Cefn Golau by Byron Beynon

Here the winter wind acts like a needle
against the wide skin of heathland,
a severe association with Welsh and English epitaphs
engraved during a malignant year;
networks of abandoned human bone and nerve
hidden within a shrouded moor,
shadows which turned away
from a marked silence
chilled as the cold air
surrounded the silhouettes of stone.
They remain forgotten,
in small, transient spaces,
a private darkness
indifferent to the terrain of constellations,
their untenable lives over, the quiet,
colourless dead, oblivious and equal,
while the livid sweep of snow continued falling,
echoing slowly their descent.

*Cefn Golau is Welsh for The Bright Ridge and is a disused cholera cemetery in South East Wales.
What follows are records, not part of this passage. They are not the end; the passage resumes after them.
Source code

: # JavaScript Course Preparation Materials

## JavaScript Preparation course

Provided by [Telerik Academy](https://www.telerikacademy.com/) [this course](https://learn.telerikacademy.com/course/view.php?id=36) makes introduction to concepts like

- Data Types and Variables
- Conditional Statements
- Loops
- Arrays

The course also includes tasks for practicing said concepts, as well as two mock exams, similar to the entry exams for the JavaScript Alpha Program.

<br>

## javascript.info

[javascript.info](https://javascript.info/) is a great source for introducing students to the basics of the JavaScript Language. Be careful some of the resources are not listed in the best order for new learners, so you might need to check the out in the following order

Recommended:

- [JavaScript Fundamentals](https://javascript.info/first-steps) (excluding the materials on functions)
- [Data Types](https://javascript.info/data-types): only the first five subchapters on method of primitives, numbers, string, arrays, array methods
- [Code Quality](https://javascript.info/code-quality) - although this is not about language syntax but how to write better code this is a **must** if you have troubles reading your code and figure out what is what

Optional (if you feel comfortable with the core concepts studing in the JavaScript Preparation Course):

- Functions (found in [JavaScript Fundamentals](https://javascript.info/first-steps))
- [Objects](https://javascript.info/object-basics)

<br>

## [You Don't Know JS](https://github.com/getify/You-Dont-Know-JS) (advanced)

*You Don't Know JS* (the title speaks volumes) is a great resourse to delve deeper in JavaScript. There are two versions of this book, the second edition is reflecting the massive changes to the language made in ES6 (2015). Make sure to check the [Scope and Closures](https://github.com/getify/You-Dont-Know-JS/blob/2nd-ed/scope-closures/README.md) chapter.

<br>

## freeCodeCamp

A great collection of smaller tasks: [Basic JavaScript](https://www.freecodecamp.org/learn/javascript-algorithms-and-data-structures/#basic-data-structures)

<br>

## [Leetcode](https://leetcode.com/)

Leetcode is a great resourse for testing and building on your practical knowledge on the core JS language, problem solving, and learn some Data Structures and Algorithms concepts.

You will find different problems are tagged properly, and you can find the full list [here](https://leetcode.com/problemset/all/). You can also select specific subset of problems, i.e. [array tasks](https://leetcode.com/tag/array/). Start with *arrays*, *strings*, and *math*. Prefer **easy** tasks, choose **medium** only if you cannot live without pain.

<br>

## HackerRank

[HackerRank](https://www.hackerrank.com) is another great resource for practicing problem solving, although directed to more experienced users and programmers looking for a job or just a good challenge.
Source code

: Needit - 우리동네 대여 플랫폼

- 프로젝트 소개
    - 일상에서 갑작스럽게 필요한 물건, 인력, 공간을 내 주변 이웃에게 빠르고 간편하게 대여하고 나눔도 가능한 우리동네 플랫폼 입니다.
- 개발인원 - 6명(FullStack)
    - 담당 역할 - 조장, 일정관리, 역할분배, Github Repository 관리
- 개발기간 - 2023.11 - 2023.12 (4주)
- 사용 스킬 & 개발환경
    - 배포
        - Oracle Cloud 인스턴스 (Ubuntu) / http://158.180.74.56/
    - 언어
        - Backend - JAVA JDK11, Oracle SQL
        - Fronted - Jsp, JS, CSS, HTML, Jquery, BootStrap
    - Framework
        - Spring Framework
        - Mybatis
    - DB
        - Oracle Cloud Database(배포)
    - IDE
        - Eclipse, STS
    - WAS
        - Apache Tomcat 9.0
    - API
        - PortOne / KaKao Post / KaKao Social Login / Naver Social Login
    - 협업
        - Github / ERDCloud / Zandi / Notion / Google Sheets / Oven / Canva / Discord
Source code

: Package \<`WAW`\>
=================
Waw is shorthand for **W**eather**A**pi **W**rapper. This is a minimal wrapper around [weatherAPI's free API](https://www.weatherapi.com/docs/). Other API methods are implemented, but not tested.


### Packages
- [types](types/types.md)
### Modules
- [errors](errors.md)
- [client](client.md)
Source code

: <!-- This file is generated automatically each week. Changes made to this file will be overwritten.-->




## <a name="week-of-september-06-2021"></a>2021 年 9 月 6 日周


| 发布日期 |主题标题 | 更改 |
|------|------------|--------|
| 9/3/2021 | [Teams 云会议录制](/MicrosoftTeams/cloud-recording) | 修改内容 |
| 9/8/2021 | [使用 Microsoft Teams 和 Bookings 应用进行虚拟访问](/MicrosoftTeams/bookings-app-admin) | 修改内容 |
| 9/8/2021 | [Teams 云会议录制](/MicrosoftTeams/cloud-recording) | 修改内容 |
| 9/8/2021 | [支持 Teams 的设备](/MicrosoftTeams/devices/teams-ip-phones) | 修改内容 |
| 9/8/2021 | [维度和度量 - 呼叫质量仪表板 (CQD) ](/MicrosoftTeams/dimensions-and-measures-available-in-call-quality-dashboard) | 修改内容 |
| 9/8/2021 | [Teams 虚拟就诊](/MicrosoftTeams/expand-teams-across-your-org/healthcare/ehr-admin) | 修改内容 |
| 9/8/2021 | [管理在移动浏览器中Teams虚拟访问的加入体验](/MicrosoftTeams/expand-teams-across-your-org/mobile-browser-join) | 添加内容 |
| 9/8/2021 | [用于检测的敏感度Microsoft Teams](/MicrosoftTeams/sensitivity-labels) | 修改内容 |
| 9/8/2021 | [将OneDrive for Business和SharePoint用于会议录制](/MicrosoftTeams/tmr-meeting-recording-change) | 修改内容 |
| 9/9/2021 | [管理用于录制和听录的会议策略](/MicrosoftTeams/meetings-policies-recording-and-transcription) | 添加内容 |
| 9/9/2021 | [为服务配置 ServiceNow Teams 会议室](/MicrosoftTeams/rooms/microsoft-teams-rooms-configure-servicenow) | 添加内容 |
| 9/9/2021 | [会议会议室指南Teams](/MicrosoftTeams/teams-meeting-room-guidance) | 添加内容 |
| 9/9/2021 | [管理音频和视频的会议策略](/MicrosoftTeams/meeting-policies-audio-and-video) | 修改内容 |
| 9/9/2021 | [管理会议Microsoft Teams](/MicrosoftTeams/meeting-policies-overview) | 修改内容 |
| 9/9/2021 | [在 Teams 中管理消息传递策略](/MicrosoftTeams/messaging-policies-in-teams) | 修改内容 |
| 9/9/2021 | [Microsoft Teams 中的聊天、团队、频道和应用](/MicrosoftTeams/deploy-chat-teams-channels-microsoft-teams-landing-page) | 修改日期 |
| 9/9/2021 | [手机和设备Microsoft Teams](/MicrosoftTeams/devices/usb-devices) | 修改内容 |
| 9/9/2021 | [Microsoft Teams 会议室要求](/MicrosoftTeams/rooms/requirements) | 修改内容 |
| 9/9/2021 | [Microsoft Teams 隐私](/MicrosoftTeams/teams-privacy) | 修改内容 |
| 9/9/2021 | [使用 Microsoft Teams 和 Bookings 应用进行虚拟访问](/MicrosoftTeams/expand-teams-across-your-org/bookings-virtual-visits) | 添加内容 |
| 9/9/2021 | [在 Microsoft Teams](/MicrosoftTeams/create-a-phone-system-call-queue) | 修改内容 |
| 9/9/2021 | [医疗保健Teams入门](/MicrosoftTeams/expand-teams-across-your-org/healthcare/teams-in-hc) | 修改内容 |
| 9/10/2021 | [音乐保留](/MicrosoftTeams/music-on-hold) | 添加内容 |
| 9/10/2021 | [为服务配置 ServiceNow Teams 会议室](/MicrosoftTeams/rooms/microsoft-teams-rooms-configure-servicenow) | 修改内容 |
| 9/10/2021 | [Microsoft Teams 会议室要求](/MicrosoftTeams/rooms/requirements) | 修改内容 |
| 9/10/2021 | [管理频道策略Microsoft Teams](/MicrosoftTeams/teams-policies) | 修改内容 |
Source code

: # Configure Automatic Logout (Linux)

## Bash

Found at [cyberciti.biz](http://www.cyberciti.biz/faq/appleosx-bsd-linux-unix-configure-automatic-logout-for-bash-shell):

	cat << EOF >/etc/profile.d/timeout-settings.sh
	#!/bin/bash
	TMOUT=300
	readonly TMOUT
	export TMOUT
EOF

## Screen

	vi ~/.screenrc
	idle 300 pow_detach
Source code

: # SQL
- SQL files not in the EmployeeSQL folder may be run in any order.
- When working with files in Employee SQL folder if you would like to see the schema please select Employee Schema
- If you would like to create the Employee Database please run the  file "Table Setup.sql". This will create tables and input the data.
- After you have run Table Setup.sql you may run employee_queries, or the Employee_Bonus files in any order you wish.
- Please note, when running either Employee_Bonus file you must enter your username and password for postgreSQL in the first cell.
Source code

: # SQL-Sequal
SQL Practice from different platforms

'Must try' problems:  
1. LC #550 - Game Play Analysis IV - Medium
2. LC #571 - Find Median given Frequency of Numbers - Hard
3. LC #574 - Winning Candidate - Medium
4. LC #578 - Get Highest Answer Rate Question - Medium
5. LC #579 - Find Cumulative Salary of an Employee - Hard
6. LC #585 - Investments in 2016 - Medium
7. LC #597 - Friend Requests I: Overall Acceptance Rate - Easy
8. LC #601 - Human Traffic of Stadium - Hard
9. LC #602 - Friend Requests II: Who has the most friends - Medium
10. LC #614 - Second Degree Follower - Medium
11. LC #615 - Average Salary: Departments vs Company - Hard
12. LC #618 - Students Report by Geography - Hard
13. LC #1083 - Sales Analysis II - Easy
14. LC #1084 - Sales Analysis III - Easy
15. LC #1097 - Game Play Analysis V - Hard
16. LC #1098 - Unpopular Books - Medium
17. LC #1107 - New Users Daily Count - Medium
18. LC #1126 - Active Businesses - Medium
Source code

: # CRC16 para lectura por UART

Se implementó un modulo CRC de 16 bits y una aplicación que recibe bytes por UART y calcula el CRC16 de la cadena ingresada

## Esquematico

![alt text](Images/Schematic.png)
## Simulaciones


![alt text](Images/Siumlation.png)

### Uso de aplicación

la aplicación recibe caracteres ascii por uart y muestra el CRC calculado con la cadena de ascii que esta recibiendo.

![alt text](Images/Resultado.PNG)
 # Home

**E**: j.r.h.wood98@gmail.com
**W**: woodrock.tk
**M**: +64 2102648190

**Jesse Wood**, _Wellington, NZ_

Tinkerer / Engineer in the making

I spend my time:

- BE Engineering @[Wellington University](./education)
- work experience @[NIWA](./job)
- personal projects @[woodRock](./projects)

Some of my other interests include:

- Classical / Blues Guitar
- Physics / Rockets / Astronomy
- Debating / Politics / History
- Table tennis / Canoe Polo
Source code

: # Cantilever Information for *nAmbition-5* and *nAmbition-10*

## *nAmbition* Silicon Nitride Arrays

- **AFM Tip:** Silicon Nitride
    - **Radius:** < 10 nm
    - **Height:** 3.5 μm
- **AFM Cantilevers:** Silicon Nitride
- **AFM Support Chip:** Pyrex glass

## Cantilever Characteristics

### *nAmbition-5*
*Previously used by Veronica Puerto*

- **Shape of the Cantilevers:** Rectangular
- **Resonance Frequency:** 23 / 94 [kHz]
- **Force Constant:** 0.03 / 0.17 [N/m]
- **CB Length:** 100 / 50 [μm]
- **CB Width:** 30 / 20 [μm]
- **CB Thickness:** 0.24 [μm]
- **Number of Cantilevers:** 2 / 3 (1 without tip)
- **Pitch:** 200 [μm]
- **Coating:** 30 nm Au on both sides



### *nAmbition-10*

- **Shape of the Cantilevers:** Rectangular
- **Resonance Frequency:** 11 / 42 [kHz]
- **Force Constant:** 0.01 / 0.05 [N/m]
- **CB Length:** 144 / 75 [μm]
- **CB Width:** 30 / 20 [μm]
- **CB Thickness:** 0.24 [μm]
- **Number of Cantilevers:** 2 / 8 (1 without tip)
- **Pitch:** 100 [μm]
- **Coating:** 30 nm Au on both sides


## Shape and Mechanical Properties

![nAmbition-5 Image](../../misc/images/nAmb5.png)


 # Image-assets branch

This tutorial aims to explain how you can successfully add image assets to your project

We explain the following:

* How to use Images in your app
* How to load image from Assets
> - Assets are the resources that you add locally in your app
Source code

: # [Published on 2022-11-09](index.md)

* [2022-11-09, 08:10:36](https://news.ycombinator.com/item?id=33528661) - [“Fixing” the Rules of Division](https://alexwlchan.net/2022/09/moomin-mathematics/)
The graves date from 1832 to 1855

Byron Beynon's work has appeared in several publications including Poppy Road Review, London Magazine, The Yellow Nib, Crannog, Plainsongs and The Muse (India). Also the human rights anthology In Protest (University of London and Keats House Poets).  He co-ordinated (on behalf of The Dylan Thomas Centre, Swansea) Wales's contribution to the anthology Fifty Strong (Heinemann). Collections include The Sundial (Flutter Press), Cuffs (Rack Press) and The Echoing Coastline (Agenda Editions).

1 comment:

  1. Beautiful dark imagery, Byron. Wonderful writing.